Analogy: self-driving in a city. Tesla picks "bold auto + occasional rear-end"; Waymo picks "cautious auto + human handover." GitHub's incident was the former philosophy hitting a wall; they pivoted to the latter. Distributed-systems maturity is not "more automation," it's "knowing where to stop and wait for a human".

3. Capacity estimation: 1M DAU SaaS, primary Postgres at 10k write QPS / 50k read QPS. CFO wants to cut costs: "Do we really need 5 read replicas? Can we trim to 2?" Give a quantitative analysis.

Before cutting, decompose what each replica does. Lump-sum answers are always wrong.

5 distinct roles replicas serve, each with different sizing needs:

  • Read capacity scaling: 50k read QPS / 15k per replica = at least 4 replicas.

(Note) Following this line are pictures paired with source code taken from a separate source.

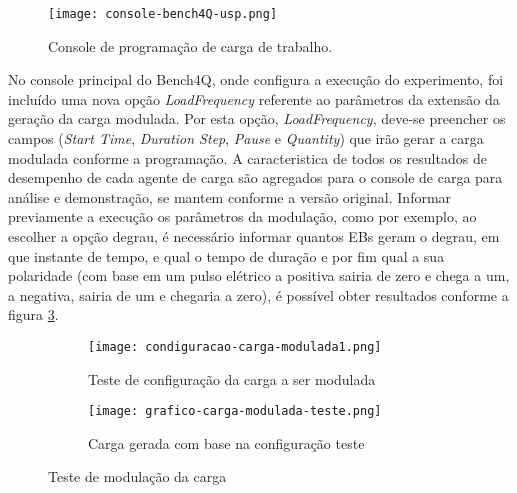 \begin{figure}[!htb]
	\centering
	\texttt{[image: console-bench4Q-usp.png]}
	\caption{Console de programação de carga de trabalho.}
	\label{fig:interface-criada-beanch4q}
	\fautor
\end{figure}

No console principal do Bench4Q, onde configura a execução do experimento, foi incluído uma nova opção \textit{LoadFrequency} referente ao parâmetros da extensão da geração da carga modulada. Por esta opção, \textit{LoadFrequency}, deve-se preencher os campos (\textit{Start Time}, \textit{Duration Step}, \textit{Pause} e \textit{Quantity}) que irão gerar a carga modulada conforme a programação. A caracteristica de todos os resultados de desempenho de cada agente de carga são agregados para o console de carga para análise e demonstração, se mantem conforme a versão original.
Informar previamente a execução os parâmetros da modulação, como por exemplo, ao escolher a opção degrau, é necessário informar quantos EBs geram o degrau, em que instante de tempo, e qual o tempo de duração e por fim qual a sua polaridade (com base em um pulso elétrico a positiva sairia de zero e chega a um, a negativa, sairia de um e chegaria a zero), é possível obter resultados conforme a figura \ref{fig:grafico-carga-modulada-teste}.

\begin{figure}[!htb]
	\centering
	\begin{subfigure}{\linewidth}
		\centering
		\texttt{[image: condiguracao-carga-modulada1.png]}
		\caption{Teste de configuração da carga a ser modulada}
		\label{fig:configuracao-carga-modulada-teste}
	\end{subfigure}
	
	\begin{subfigure}{\linewidth}
		\centering
		\texttt{[image: grafico-carga-modulada-teste.png]}
		\caption{Carga gerada com base na configuração teste}
		\label{fig:grafico-carga-modulada-teste}
	\end{subfigure}  
	\caption{Teste de modulação da carga}  
	\label{fig:carga-modulada-teste}
	\fautor
\end{figure}  

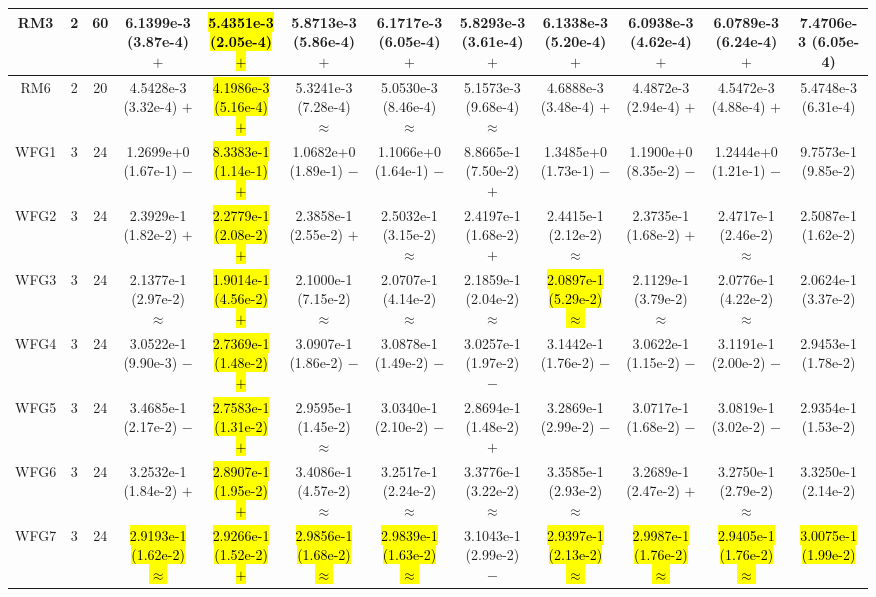 \documentclass[journal]{IEEEtran}
\begin{document}
\begin{table*}[htbp]
\begin{tabular}{cccccccccccc}
\hline
\multirow{1}{*}{RM3}&2&60&6.1399e-3 (3.87e-4) $+$&\hl{5.4351e-3 (2.05e-4) $+$}&5.8713e-3 (5.86e-4) $+$&6.1717e-3 (6.05e-4) $+$&5.8293e-3 (3.61e-4) $+$&6.1338e-3 (5.20e-4) $+$&6.0938e-3 (4.62e-4) $+$&6.0789e-3 (6.24e-4) $+$&7.4706e-3 (6.05e-4)\\
\hline
\multirow{1}{*}{RM6}&2&20&4.5428e-3 (3.32e-4) $+$&\hl{4.1986e-3 (5.16e-4) $+$}&5.3241e-3 (7.28e-4) $\approx$&5.0530e-3 (8.46e-4) $\approx$&5.1573e-3 (9.68e-4) $\approx$&4.6888e-3 (3.48e-4) $+$&4.4872e-3 (2.94e-4) $+$&4.5472e-3 (4.88e-4) $+$&5.4748e-3 (6.31e-4)\\
\hline
\multirow{1}{*}{WFG1}&3&24&1.2699e+0 (1.67e-1) $-$&\hl{8.3383e-1 (1.14e-1) $+$}&1.0682e+0 (1.89e-1) $-$&1.1066e+0 (1.64e-1) $-$&8.8665e-1 (7.50e-2) $+$&1.3485e+0 (1.73e-1) $-$&1.1900e+0 (8.35e-2) $-$&1.2444e+0 (1.21e-1) $-$&9.7573e-1 (9.85e-2)\\
\hline
\multirow{1}{*}{WFG2}&3&24&2.3929e-1 (1.82e-2) $+$&\hl{2.2779e-1 (2.08e-2) $+$}&2.3858e-1 (2.55e-2) $+$&2.5032e-1 (3.15e-2) $\approx$&2.4197e-1 (1.68e-2) $+$&2.4415e-1 (2.12e-2) $\approx$&2.3735e-1 (1.68e-2) $+$&2.4717e-1 (2.46e-2) $\approx$&2.5087e-1 (1.62e-2)\\
\hline
\multirow{1}{*}{WFG3}&3&24&2.1377e-1 (2.97e-2) $\approx$&\hl{1.9014e-1 (4.56e-2) $+$}&2.1000e-1 (7.15e-2) $\approx$&2.0707e-1 (4.14e-2) $\approx$&2.1859e-1 (2.04e-2) $\approx$&\hl{2.0897e-1 (5.29e-2) $\approx$}&2.1129e-1 (3.79e-2) $\approx$&2.0776e-1 (4.22e-2) $\approx$&2.0624e-1 (3.37e-2)\\
\hline
\multirow{1}{*}{WFG4}&3&24&3.0522e-1 (9.90e-3) $-$&\hl{2.7369e-1 (1.48e-2) $+$}&3.0907e-1 (1.86e-2) $-$&3.0878e-1 (1.49e-2) $-$&3.0257e-1 (1.97e-2) $-$&3.1442e-1 (1.76e-2) $-$&3.0622e-1 (1.15e-2) $-$&3.1191e-1 (2.00e-2) $-$&2.9453e-1 (1.78e-2)\\
\hline
\multirow{1}{*}{WFG5}&3&24&3.4685e-1 (2.17e-2) $-$&\hl{2.7583e-1 (1.31e-2) $+$}&2.9595e-1 (1.45e-2) $\approx$&3.0340e-1 (2.10e-2) $-$&2.8694e-1 (1.48e-2) $+$&3.2869e-1 (2.99e-2) $-$&3.0717e-1 (1.68e-2) $-$&3.0819e-1 (3.02e-2) $-$&2.9354e-1 (1.53e-2)\\
\hline
\multirow{1}{*}{WFG6}&3&24&3.2532e-1 (1.84e-2) $+$&\hl{2.8907e-1 (1.95e-2) $+$}&3.4086e-1 (4.57e-2) $\approx$&3.2517e-1 (2.24e-2) $\approx$&3.3776e-1 (3.22e-2) $\approx$&3.3585e-1 (2.93e-2) $\approx$&3.2689e-1 (2.47e-2) $+$&3.2750e-1 (2.79e-2) $\approx$&3.3250e-1 (2.14e-2)\\
\hline
\multirow{1}{*}{WFG7}&3&24&\hl{2.9193e-1 (1.62e-2) $\approx$}&\hl{2.9266e-1 (1.52e-2) $+$}&\hl{2.9856e-1 (1.68e-2) $\approx$}&\hl{2.9839e-1 (1.63e-2) $\approx$}&3.1043e-1 (2.99e-2) $-$&\hl{2.9397e-1 (2.13e-2) $\approx$}&\hl{2.9987e-1 (1.76e-2) $\approx$}&\hl{2.9405e-1 (1.76e-2) $\approx$}&\hl{3.0075e-1 (1.99e-2)}\\

\end{tabular}
\end{table*}
\end{document}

Cutting to 2 = read-overload.
  • HA / failover standby: at least 1 semi-sync same-AZ; can't share with read traffic (failover would halve read capacity).
  • Analytics isolation: BI / data export on a dedicated replica to avoid hurting online reads. Usually 1.
  • Geo-local reads: 1 per dense user region. EU + US + APAC = 3.
  • Backup / DR: 1 cross-region async for disaster recovery.

Sum: 4 (read) + 1 (HA sync) + 1 (analytics) + several cross-region ≈ 7-8. The current 5 is already compressed.

Real consequences of cutting to 2:

  • Read capacity drops from 60k to 30k QPS (including leader); peak traffic crashes;
  • Analytics queries on OLTP nodes; slow queries drag down the whole DB;
  • Loss of geo-local reads; EU users' P99 goes from 50ms to 200ms;
  • During failover the only remaining replica gets all the traffic — potential cascading failure.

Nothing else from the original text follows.